On April 1st, the Supreme Court will hear oral arguments in this term’s most contentious case. The Court must decide whether the University of Michigan’s affirmative action programs violate the Constitution. While the Court will decide the Michigan case on its legal merits, the suit has also brought some overdue transparency to the public debate about affirmative action.

Even public figures lose sight of truths about affirmative action in the self-generated haze of language intended to confuse. This thick rhetorical fluff is inspired by polling, and the need to capture the moderate middle of the electorate. “Affirmative action” polls pretty well, but “racial preferences” do not. “Quotas” poll worst of all. Are there meaningful differences between these things, and if so what are they? Politicians seeking to remain on the right side of their favorite constituencies have little interest in clarifying their terms.

The President has historically sought a moderate tone on this issue, balancing the demands of his base against a favorite political project of his – making the Republican Party competitive among minority voters. In line with this strategy, his administration has decided to file a brief in the Michigan case opposing the university’s admissions practices on the relatively narrow ground that they are “quotas.”

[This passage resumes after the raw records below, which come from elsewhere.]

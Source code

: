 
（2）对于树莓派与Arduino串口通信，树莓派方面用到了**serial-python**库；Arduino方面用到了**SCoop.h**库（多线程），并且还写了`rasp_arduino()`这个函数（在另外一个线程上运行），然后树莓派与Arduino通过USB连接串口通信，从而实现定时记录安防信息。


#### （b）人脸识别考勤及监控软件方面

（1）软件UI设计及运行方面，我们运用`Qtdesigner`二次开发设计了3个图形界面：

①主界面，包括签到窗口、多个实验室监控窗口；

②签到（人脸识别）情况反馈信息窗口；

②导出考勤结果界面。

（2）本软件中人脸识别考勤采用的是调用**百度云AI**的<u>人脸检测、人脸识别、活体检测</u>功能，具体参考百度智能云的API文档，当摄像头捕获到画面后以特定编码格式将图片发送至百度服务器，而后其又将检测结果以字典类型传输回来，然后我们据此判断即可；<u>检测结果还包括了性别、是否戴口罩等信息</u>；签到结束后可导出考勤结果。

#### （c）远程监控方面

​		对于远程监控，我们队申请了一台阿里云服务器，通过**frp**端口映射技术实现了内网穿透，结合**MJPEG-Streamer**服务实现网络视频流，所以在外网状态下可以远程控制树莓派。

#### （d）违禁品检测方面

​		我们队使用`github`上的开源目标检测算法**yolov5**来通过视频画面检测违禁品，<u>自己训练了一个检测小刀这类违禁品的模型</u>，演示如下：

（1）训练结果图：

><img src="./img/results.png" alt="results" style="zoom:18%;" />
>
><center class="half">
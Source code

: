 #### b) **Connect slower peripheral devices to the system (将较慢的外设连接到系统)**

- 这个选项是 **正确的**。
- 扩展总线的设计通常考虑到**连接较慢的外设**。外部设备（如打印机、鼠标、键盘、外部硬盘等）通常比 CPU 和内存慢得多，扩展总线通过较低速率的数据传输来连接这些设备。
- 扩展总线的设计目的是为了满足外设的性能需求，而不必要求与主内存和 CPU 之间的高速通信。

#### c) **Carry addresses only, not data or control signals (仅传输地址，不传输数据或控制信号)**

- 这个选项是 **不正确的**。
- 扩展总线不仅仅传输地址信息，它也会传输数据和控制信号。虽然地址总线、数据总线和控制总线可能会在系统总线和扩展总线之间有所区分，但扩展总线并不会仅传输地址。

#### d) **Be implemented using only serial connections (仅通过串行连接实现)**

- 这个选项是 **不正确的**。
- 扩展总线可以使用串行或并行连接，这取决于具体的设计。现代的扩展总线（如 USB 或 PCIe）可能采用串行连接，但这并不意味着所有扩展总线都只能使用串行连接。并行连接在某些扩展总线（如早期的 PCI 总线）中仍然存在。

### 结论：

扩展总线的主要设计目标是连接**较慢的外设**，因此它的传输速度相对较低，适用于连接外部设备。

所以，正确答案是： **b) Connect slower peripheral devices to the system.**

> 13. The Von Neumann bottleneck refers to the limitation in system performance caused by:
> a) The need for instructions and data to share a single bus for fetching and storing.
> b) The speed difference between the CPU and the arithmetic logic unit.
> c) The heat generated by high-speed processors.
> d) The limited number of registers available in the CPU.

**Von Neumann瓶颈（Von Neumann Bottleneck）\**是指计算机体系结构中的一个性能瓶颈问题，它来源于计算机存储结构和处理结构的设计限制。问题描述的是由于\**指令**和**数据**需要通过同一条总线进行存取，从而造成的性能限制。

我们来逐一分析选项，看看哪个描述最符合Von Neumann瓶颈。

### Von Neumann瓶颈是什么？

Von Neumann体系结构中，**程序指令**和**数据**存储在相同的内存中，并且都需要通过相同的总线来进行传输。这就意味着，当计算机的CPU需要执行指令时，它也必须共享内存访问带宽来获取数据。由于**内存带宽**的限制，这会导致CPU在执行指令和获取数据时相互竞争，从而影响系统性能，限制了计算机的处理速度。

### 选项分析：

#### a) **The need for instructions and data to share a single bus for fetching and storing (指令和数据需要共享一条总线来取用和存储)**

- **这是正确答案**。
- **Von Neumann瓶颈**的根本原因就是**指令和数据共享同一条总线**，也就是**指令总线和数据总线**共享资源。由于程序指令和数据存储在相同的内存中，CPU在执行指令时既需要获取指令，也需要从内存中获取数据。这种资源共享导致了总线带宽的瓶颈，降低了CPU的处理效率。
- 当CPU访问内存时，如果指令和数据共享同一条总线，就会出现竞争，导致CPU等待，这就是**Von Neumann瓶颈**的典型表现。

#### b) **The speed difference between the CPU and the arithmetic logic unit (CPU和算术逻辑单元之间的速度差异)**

While probably politically motivated, the administration’s narrow position in this case has revealed an important truth about affirmative action as it is practiced today. Most programs, regardless of how they are structured, are intended to produce an entering class with a specific racial composition. Most programs are thus quota-like, whether disguised as preferences or hidden behind the Japanese Shoji screen of individual consideration.

Michigan’s undergraduate program, for example, looks like a preference. The Michigan admissions formula no longer sets aside a certain number of slots for “underrepresented minorities,” but instead adds 20 points to the admissions profile of each African-American, Hispanic or Native American applicant.

Nonetheless, the Michigan program functions like a quota if the size of its preference – 20 points rather than 5 or 10 – is designed to result in a freshman class with a certain percentage of minority students. Proponents of preferences tend to refer to this percentage vaguely as a “critical mass.”

The program’s defenders argue that the bonus points are awarded in order to ensure a diverse freshman class, and emphasize that points are also awarded for other diversity factors, such as an unusual home state or an interesting essay. But coming from an unusual geographic location is worth only six points in the Michigan system, and a great story garners only three points.

On an individual basis, it makes little sense to say that a Vietnamese violinist adds less than half the interest to an incoming class than does a member of a preferred minority group. Rather, Michigan must award 20 points to preferred groups in order to have them present on campus in percentages desired by the university. And a 20-point advantage is huge, equal to the difference between a C average and a B average in the Michigan system.

This is where the distinction between preferences and quotas falls away. A lower court ruled for the university on this issue despite this questionable structure, largely because courts traditionally defer to states’ plausible explanations for their actions. Regardless of how the Supreme Court rules, the public discussion surrounding how the Michigan point system works in practice should generate a more thoughtful debate about the results-driven nature of preference programs.

Michigan’s law school admissions program takes a different approach to affirmative action. Rather than employing a point system, Michigan’s law school uses what has been called the “Harvard system,” supposedly taking race into account as a part of an individualized analysis of each applicant’s qualifications.

At first glance, this system looks nothing like a quota, but daily reports provided to the dean and admissions director indicate otherwise. These reports break down acceptance and matriculation rates by race, enabling the law school to determine whether the school is on track to enroll a “critical mass” of minority applicants. The trial court found that the law school’s practices were designed to ensure that preferred minorities made up between 11% and 17% of law students. Admissions officers have referred to these percentages variously as a “goal” or “target.”

While most Americans appreciate individual consideration of students and value diversity in educational settings, we are deeply and justifiably uncomfortable with government policies that treat people unequally based on racial background.

Proponents of preferences know this, which is why they try so hard to obscure the nature of the programs they defend. Even private universities, which are not bound by the Constitution, strive to avoid public scrutiny by emphasizing the mystery and complexity of programs designed to achieve fairly simple goals and targets.

Whether or not affirmative action programs are good policy is an important question worthy of serious debate, and our national struggle to overcome the devastating social consequences of slavery and segregation is hardly over.

But no meaningful debate is possible when schools won’t tell anyone how the programs work. So far it has taken lawsuits to get detailed information. Regardless of how the Supreme Court decides the Michigan case, the dispute has brought a welcome measure of clarity to a cloudy public discussion.